}

Saturday, July 07, 2012

Some July Internet Wading

I’ve been busy with work the past week or so, and haven’t had time for proper blogging. So, here are a few things I saw on the Internet that I haven’t had time to blog about:

Across the Internet, heterosexuals asked why Anderson Cooper had to formally come out. “Because you do not have to come out as heterosexual,” says Tiger Beatdown blogger Emily Manuel. She continues:
Heterosexuals do announce their sexuality in public, all the time, of course. Walking down the street holding hands, kissing their lover, wearing wedding rings, clothing and other aesthetic codes. But it is not a movement from unacknowledged to public, it has no risk or social consequences in itself. In his coming out letter, Cooper notes that he didn’t come out because a reporter’s private life shouldn’t matter. Indeed. But part of the point is, being heterosexual isn’t private—it’s public
[snip]
So when heterosexuals ask, "Why did it take so long for him to come out," I reply with a question of my own:"why did it take you so long to make him feel safe enough to do so?"
However, it wasn’t exactly a secret that Cooper’s gay, so is it really news? Rising hip-hop star Frank Ocean also came out this week, and Rod McCullom argues on Ebony.com that Ocean’s coming out is a “game changer” because it could mark a turning point for hip-hip, which has a reputation for blatant misogyny and homophobia.

Not every gay person’s coming out is voluntary, let alone safe: Sunday’s New Zealand Herald website republished a GayNZ.com story about a gay Ugandan man who fled to New Zealand after the country’s leading newspaper named him as one of the country’s “Top 100 Homos”, which included the demand “Hang Them”. The situation is the direct result of the hatemongering of US far right anti-gay “Christian” activists in Uganda, and the danger they released is far from over. The original GayNZ.com story is somewhat different, and shows the front page of the newspaper in question.

While religious extremists from the US may have thought that using their god to promote hatred in Africa was a good idea, they will be disappointed to learn that Einstein did not prove that their god exists.

This past week, several folks on Facebook suddenly decided to post a supposed dialog between an “atheist professor” and a young student who at the end is said to be Albert Einstein.

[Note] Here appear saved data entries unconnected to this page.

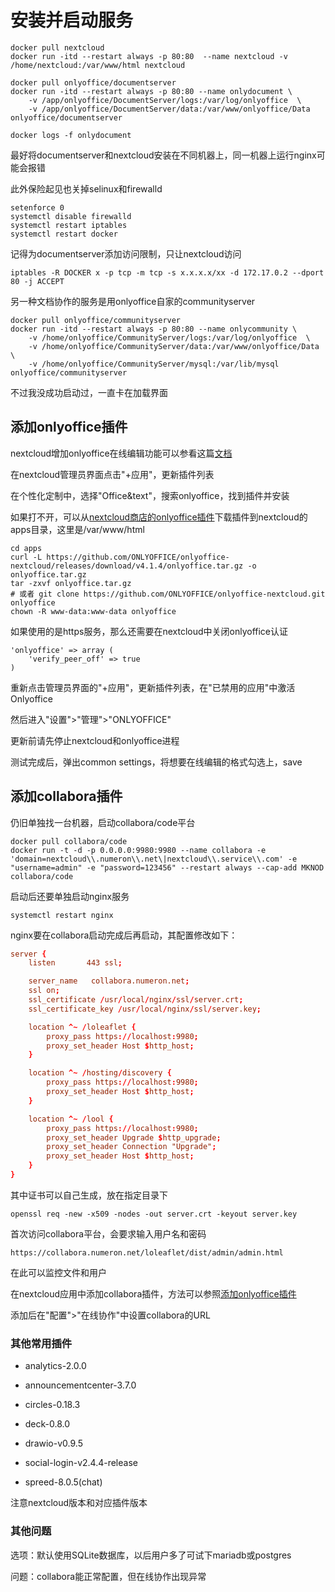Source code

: 
# 安装并启动服务

```shell
docker pull nextcloud
docker run -itd --restart always -p 80:80  --name nextcloud -v /home/nextcloud:/var/www/html nextcloud

docker pull onlyoffice/documentserver
docker run -itd --restart always -p 80:80 --name onlydocument \
    -v /app/onlyoffice/DocumentServer/logs:/var/log/onlyoffice  \
    -v /app/onlyoffice/DocumentServer/data:/var/www/onlyoffice/Data  onlyoffice/documentserver

docker logs -f onlydocument
```

最好将documentserver和nextcloud安装在不同机器上，同一机器上运行nginx可能会报错

此外保险起见也关掉selinux和firewalld

```shell
setenforce 0
systemctl disable firewalld
systemctl restart iptables
systemctl restart docker
```

记得为documentserver添加访问限制，只让nextcloud访问

```shell
iptables -R DOCKER x -p tcp -m tcp -s x.x.x.x/xx -d 172.17.0.2 --dport 80 -j ACCEPT
```

另一种文档协作的服务是用onlyoffice自家的communityserver

```shell
docker pull onlyoffice/communityserver
docker run -itd --restart always -p 80:80 --name onlycommunity \
    -v /home/onlyoffice/CommunityServer/logs:/var/log/onlyoffice  \
    -v /home/onlyoffice/CommunityServer/data:/var/www/onlyoffice/Data  \
    -v /home/onlyoffice/CommunityServer/mysql:/var/lib/mysql  onlyoffice/communityserver
```

不过我没成功启动过，一直卡在加载界面

## 添加onlyoffice插件

nextcloud增加onlyoffice在线编辑功能可以参看这篇[文档](https://api.onlyoffice.com/editors/nextcloud)

在nextcloud管理员界面点击"+应用"，更新插件列表

在个性化定制中，选择"Office&text"，搜索onlyoffice，找到插件并安装

如果打不开，可以从[nextcloud商店的onlyoffice插件](https://apps.nextcloud.com/apps/onlyoffice)下载插件到nextcloud的apps目录，这里是/var/www/html

```shell
cd apps
curl -L https://github.com/ONLYOFFICE/onlyoffice-nextcloud/releases/download/v4.1.4/onlyoffice.tar.gz -o onlyoffice.tar.gz
tar -zxvf onlyoffice.tar.gz
# 或者 git clone https://github.com/ONLYOFFICE/onlyoffice-nextcloud.git onlyoffice
chown -R www-data:www-data onlyoffice
```

如果使用的是https服务，那么还需要在nextcloud中关闭onlyoffice认证

```shell
'onlyoffice' => array (
    'verify_peer_off' => true
)
```

重新点击管理员界面的"+应用"，更新插件列表，在"已禁用的应用"中激活Onlyoffice

然后进入"设置">"管理">"ONLYOFFICE"

更新前请先停止nextcloud和onlyoffice进程

测试完成后，弹出common settings，将想要在线编辑的格式勾选上，save

## 添加collabora插件

仍旧单独找一台机器，启动collabora/code平台

```shell
docker pull collabora/code
docker run -t -d -p 0.0.0.0:9980:9980 --name collabora -e 'domain=nextcloud\\.numeron\\.net\|nextcloud\\.service\\.com' -e "username=admin" -e "password=123456" --restart always --cap-add MKNOD collabora/code
```

启动后还要单独启动nginx服务

```shell
systemctl restart nginx
```

nginx要在collabora启动完成后再启动，其配置修改如下：

```conf
server {
    listen       443 ssl;

    server_name   collabora.numeron.net;
    ssl on;
    ssl_certificate /usr/local/nginx/ssl/server.crt;
    ssl_certificate_key /usr/local/nginx/ssl/server.key;

    location ^~ /loleaflet {
        proxy_pass https://localhost:9980;
        proxy_set_header Host $http_host;
    }

    location ^~ /hosting/discovery {
        proxy_pass https://localhost:9980;
        proxy_set_header Host $http_host;
    }

    location ^~ /lool {
        proxy_pass https://localhost:9980;
        proxy_set_header Upgrade $http_upgrade;
        proxy_set_header Connection "Upgrade";
        proxy_set_header Host $http_host;
    }
}
```

其中证书可以自己生成，放在指定目录下

```shell
openssl req -new -x509 -nodes -out server.crt -keyout server.key
```

首次访问collabora平台，会要求输入用户名和密码

```url
https://collabora.numeron.net/loleaflet/dist/admin/admin.html
```

在此可以监控文件和用户

在nextcloud应用中添加collabora插件，方法可以参照[添加onlyoffice插件](#添加onlyoffice插件)

添加后在"配置">"在线协作"中设置collabora的URL

### 其他常用插件

* analytics-2.0.0

* announcementcenter-3.7.0

* circles-0.18.3

* deck-0.8.0

* drawio-v0.9.5

* social-login-v2.4.4-release

* spreed-8.0.5(chat)

注意nextcloud版本和对应插件版本

### 其他问题

选项：默认使用SQLite数据库，以后用户多了可试下mariadb或postgres

问题：collabora能正常配置，但在线协作出现异常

Trouble is, it’s nothing but another false urban legend. Einstein was an agnostic who didn’t believe in a personal god, and he didn’t take part in the alleged incident, which has been around in this form since at least 2004 (another version that didn’t mention Einstein appeared in 1999).

When I read the story, the first thing I thought to myself was that it sounded suspicious, so, in a case like this, my first stop was to check urban legend sites, which confirmed my suspicions (as did a more religion-focused site). Whenever something sounds too good to be true, or when something merely sounds implausible, I try to check it out. I have some sympathy for the people who posted the urban legend, though, because I don’t always stop to double check things that reinforce my beliefs or that say things that I want said.

In checking it out, I found a video version of the myth on YouTube in German (with subtitles) and set in a primary school instead of the usual university setting. I also found a recent (and rather foul-mouthed) YouTube video debunking the myth, something that was notable to me primarily because it was from someone who was similarly irritated with people posting it to Facebook.

And that’s a small sample of what caught my eye over the past week.

2 comments:

Roger Owen Green said...

I hope I was clear in a recent post that I thought it was fine that people come out. I just find it an extra burden that "the other" has to endure that everyone else doesn't. I've had a few of those myself.

Arthur Schenck said...

Yeah, your post was great. I was even going to post a follow-up here, but didn't get around to it. It may yet turn up in another version.